La carrera literaria de Alberto Leduc inició en 1891, con la escritura de la primera novela corta del modernismo mexicano, María del Consuelo, que publicó en la Tipografía de El Nacional hasta 1894, al igual que Un calvario. Memorias de una exclaustrada, nouvelle con la que ganó un concurso literario convocado por el periódico El Universal en 1893.
A lo largo de su trayectoria, Leduc publicó cinco libros de cuentos: Para mi mamá en el cielo (Cuentos de Navidad) (Tipografía de El Nacional, 1895), Ángela Lorenzana (Tipografía de El Nacional, 1896), Fragatita (Tipografía de El Fénix, 1896), En torno de una muerta y Biografías sentimentales (ambos publicados por la Tipografía de El Nacional en 1898).
Vacías ya las copas en que por repetidas veces un estirado mozo del café escanció amarillo Chartreuse, Dionisio Hernández Alcalá pidió agua gaseosa y paquitas de clorato comprimido para poder, sin fatigarse, contar sus juveniles amores y la causa por la que, a pesar de sus grandes deseos de vida doméstica, aún la hacía de soltero incorregible; ya en una casita amueblada a su antojo y situada en el campo, ya en la habitación adjunta a la de una anciana, madre de frescota ex polla que entre otras habilidades musicales cantaba el Vorrei morire con apagada, pero sentimentalísima voz.

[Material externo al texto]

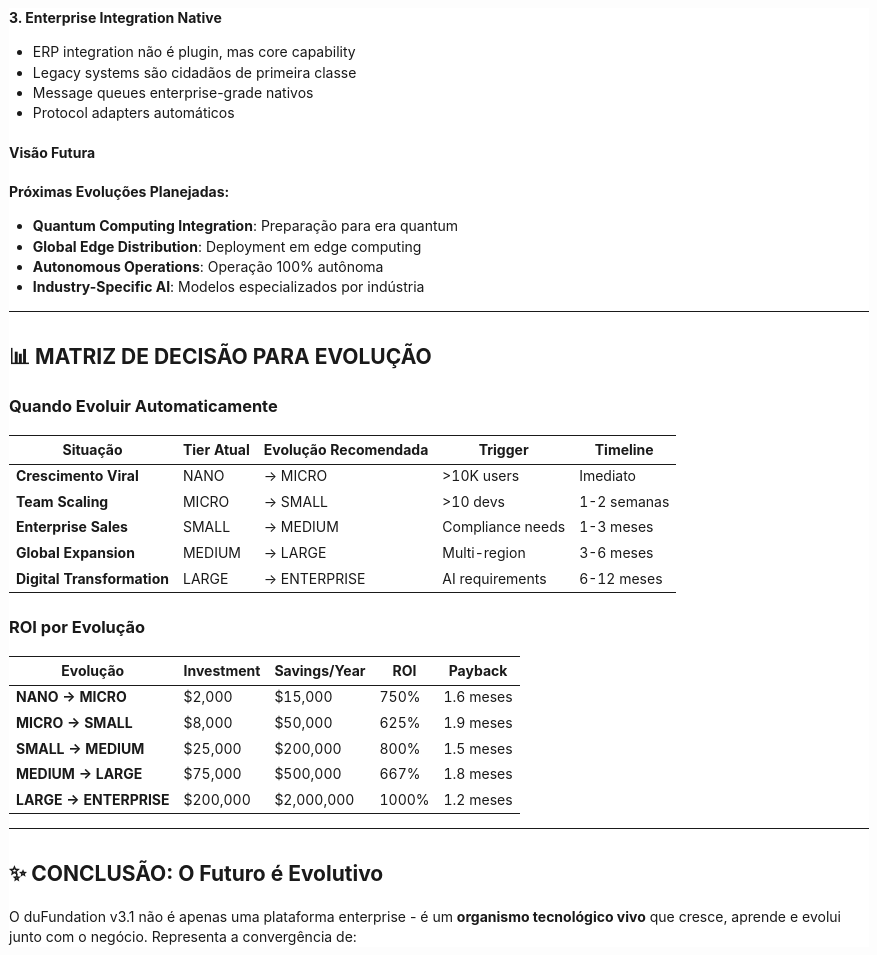 **3. Enterprise Integration Native**
- ERP integration não é plugin, mas core capability
- Legacy systems são cidadãos de primeira classe
- Message queues enterprise-grade nativos
- Protocol adapters automáticos

#### **Visão Futura**

**Próximas Evoluções Planejadas:**
- **Quantum Computing Integration**: Preparação para era quantum
- **Global Edge Distribution**: Deployment em edge computing
- **Autonomous Operations**: Operação 100% autônoma
- **Industry-Specific AI**: Modelos especializados por indústria

---

## 📊 **MATRIZ DE DECISÃO PARA EVOLUÇÃO**

### **Quando Evoluir Automaticamente**

| Situação | Tier Atual | Evolução Recomendada | Trigger | Timeline |
|----------|------------|---------------------|---------|----------|
| **Crescimento Viral** | NANO | → MICRO | >10K users | Imediato |
| **Team Scaling** | MICRO | → SMALL | >10 devs | 1-2 semanas |
| **Enterprise Sales** | SMALL | → MEDIUM | Compliance needs | 1-3 meses |
| **Global Expansion** | MEDIUM | → LARGE | Multi-region | 3-6 meses |
| **Digital Transformation** | LARGE | → ENTERPRISE | AI requirements | 6-12 meses |

### **ROI por Evolução**

| Evolução | Investment | Savings/Year | ROI | Payback |
|----------|------------|-------------|-----|---------|
| **NANO → MICRO** | $2,000 | $15,000 | 750% | 1.6 meses |
| **MICRO → SMALL** | $8,000 | $50,000 | 625% | 1.9 meses |
| **SMALL → MEDIUM** | $25,000 | $200,000 | 800% | 1.5 meses |
| **MEDIUM → LARGE** | $75,000 | $500,000 | 667% | 1.8 meses |
| **LARGE → ENTERPRISE** | $200,000 | $2,000,000 | 1000% | 1.2 meses |

---

## ✨ **CONCLUSÃO: O Futuro é Evolutivo**

O duFundation v3.1 não é apenas uma plataforma enterprise - é um **organismo tecnológico vivo** que cresce, aprende e evolui junto com o negócio. Representa a convergência de:
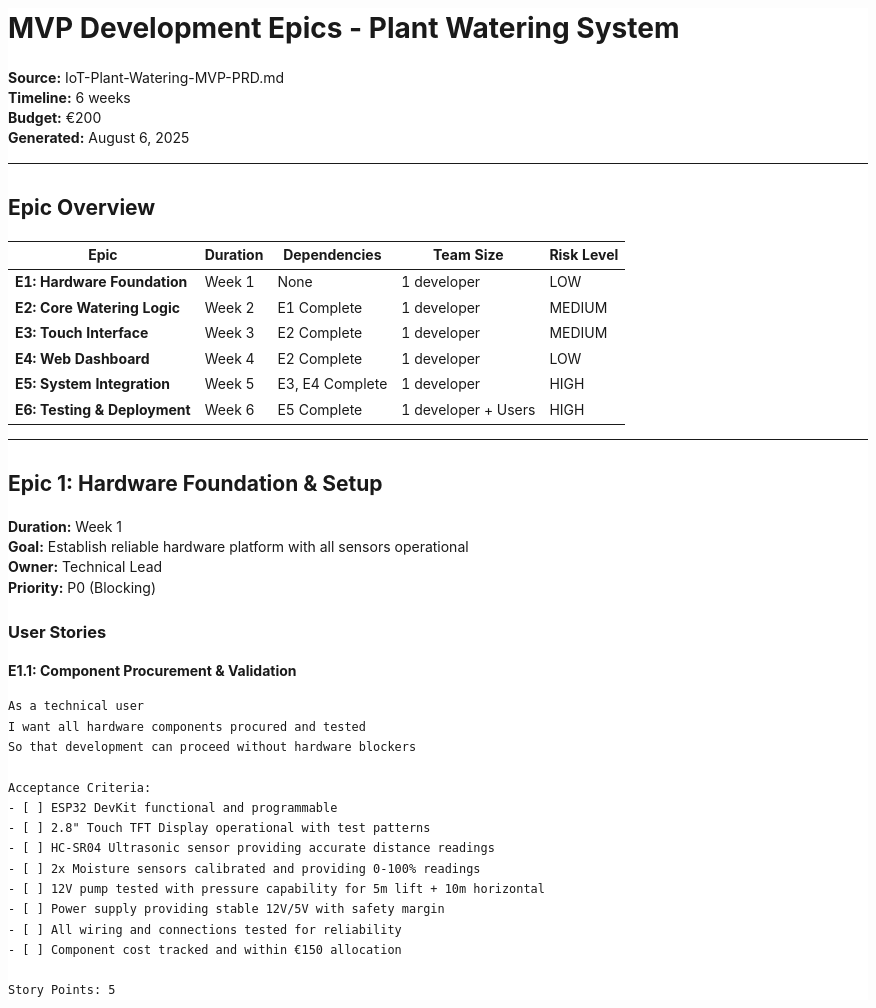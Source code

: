 # MVP Development Epics - Plant Watering System

**Source:** IoT-Plant-Watering-MVP-PRD.md  
**Timeline:** 6 weeks  
**Budget:** €200  
**Generated:** August 6, 2025  

---

## Epic Overview

| Epic | Duration | Dependencies | Team Size | Risk Level |
|------|----------|-------------|-----------|------------|
| **E1: Hardware Foundation** | Week 1 | None | 1 developer | LOW |
| **E2: Core Watering Logic** | Week 2 | E1 Complete | 1 developer | MEDIUM |
| **E3: Touch Interface** | Week 3 | E2 Complete | 1 developer | MEDIUM |
| **E4: Web Dashboard** | Week 4 | E2 Complete | 1 developer | LOW |
| **E5: System Integration** | Week 5 | E3, E4 Complete | 1 developer | HIGH |
| **E6: Testing & Deployment** | Week 6 | E5 Complete | 1 developer + Users | HIGH |

---

## Epic 1: Hardware Foundation & Setup

**Duration:** Week 1  
**Goal:** Establish reliable hardware platform with all sensors operational  
**Owner:** Technical Lead  
**Priority:** P0 (Blocking)  

### User Stories

**E1.1: Component Procurement & Validation**
```
As a technical user
I want all hardware components procured and tested  
So that development can proceed without hardware blockers

Acceptance Criteria:
- [ ] ESP32 DevKit functional and programmable
- [ ] 2.8" Touch TFT Display operational with test patterns
- [ ] HC-SR04 Ultrasonic sensor providing accurate distance readings
- [ ] 2x Moisture sensors calibrated and providing 0-100% readings
- [ ] 12V pump tested with pressure capability for 5m lift + 10m horizontal
- [ ] Power supply providing stable 12V/5V with safety margin
- [ ] All wiring and connections tested for reliability
- [ ] Component cost tracked and within €150 allocation

Story Points: 5
```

Formaban, los cuatro célibes maduros ya, parte de un Club apellidado del “Celibato Perpetuo”, y en el Reglamento de tal Círculo advertíase a los socios que las juntas debían cuatro de ellos, por lo menos, para almorzar en compañía mutua, un sábado de cada mes.
En el almuerzo anterior al que vengo narrando, ya Juan José Hartmann, egoistón y comerciante ex rico, había leído a los postres un manuscrito titulado La Bachillera, en el que contaba la historia de sus primeros amores, y el por qué los susodichos amores no llegaron al deseado matrimonio.
Hartmann, reumático en la actualidad, habitaba un cuarto de hotel, sin desear nada, pues viajes continuos y bellas mujeres pagadas mataron en él, a los cuarenta años, la facultad inapreciable de siempre desear.
Hernández Alcalá jamás conoció la deshogada posición que Hartmann tuvo en su juventud, y solo hasta los cuarenta y cinco pasados habíase conquistado en operaciones bancarias una renta modesta que le permitía habitar en verano la casita de campo mencionada, y en invierno la adjunta a la de aquella presunta cantante de treinta años, que entonaba sentimentales romanzas cuando Hernández Alcalá la obsequiaba con lustrosos cartuchos, que contenían pralinas, caramelos perfumados y violetas de Parma cristalizadas en azúcar.
Además de Hartmann y Alcalá ocupaban la mesa otros socios del Club, apellidados el uno Pérez y el segundo Arroyo, cincuentones ambos; el primero, desdentado y calvo, el segundo a mostachos teñidos y dientes orificados.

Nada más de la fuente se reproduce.